→ **Given data**:
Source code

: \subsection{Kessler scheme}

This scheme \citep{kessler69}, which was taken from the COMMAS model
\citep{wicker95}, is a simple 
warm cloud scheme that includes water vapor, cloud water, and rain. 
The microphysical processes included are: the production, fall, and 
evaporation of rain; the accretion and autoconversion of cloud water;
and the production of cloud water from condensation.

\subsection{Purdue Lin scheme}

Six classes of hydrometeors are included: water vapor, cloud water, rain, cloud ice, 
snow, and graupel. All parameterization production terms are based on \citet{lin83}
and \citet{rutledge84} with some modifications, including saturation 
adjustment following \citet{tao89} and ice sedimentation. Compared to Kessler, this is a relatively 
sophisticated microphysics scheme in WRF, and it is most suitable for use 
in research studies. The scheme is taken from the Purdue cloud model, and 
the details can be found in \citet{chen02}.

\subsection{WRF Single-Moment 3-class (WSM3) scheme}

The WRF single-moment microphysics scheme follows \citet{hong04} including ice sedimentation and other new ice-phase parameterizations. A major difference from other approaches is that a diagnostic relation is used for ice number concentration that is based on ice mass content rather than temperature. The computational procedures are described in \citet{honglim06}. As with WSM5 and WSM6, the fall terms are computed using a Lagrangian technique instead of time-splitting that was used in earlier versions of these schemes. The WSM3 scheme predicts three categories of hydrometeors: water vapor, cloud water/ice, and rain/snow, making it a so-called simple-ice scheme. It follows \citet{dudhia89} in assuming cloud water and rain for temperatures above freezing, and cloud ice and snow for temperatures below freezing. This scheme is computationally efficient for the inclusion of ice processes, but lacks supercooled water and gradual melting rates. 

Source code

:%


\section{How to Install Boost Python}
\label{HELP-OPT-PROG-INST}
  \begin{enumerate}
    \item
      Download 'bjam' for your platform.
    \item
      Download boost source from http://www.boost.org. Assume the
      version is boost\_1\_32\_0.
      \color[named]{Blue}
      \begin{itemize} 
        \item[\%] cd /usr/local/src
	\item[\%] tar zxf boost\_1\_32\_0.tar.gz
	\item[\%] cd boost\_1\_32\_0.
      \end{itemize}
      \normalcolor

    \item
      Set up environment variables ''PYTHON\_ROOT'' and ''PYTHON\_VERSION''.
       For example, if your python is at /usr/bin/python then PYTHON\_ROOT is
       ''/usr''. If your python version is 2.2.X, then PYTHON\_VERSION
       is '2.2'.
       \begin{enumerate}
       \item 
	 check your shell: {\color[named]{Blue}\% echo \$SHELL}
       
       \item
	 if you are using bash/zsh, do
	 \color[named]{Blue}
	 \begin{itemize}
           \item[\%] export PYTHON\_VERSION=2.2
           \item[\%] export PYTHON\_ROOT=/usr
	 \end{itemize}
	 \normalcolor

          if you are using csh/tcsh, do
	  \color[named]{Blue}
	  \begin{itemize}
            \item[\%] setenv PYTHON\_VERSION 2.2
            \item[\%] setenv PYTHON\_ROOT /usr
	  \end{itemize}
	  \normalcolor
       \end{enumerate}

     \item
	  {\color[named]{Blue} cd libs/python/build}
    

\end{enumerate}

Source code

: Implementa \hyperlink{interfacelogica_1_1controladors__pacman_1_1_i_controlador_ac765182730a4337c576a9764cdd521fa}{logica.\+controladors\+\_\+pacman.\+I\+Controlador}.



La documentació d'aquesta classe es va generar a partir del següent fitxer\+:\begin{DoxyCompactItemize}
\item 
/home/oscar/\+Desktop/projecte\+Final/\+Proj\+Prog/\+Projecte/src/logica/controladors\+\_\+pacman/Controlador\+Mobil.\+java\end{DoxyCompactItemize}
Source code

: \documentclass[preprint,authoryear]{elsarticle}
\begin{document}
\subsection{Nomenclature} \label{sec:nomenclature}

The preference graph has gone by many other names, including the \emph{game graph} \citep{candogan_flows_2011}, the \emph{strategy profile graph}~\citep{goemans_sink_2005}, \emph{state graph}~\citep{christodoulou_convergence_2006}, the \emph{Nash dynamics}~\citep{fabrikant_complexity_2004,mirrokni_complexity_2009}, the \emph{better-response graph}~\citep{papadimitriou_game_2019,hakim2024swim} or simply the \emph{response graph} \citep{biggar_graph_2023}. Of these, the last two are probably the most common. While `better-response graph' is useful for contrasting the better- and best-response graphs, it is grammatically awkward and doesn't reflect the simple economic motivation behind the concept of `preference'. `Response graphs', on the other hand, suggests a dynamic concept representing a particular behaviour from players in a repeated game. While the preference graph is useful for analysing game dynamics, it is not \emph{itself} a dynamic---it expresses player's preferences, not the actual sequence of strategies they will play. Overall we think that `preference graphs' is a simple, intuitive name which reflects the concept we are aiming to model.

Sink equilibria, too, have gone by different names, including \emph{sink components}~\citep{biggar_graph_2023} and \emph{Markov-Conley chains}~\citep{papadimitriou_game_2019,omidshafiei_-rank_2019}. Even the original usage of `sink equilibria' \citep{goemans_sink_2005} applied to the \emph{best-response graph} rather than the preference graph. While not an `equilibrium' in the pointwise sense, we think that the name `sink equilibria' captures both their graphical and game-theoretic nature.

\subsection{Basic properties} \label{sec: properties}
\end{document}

→ **Task item**:
Report back each line in the material above that contains the string "DoxyCompactItemize".

→ **Answer**:
La documentació d'aquesta classe es va generar a partir del següent fitxer\+:\begin{DoxyCompactItemize}
/home/oscar/\+Desktop/projecte\+Final/\+Proj\+Prog/\+Projecte/src/logica/controladors\+\_\+pacman/Controlador\+Mobil.\+java\end{DoxyCompactItemize}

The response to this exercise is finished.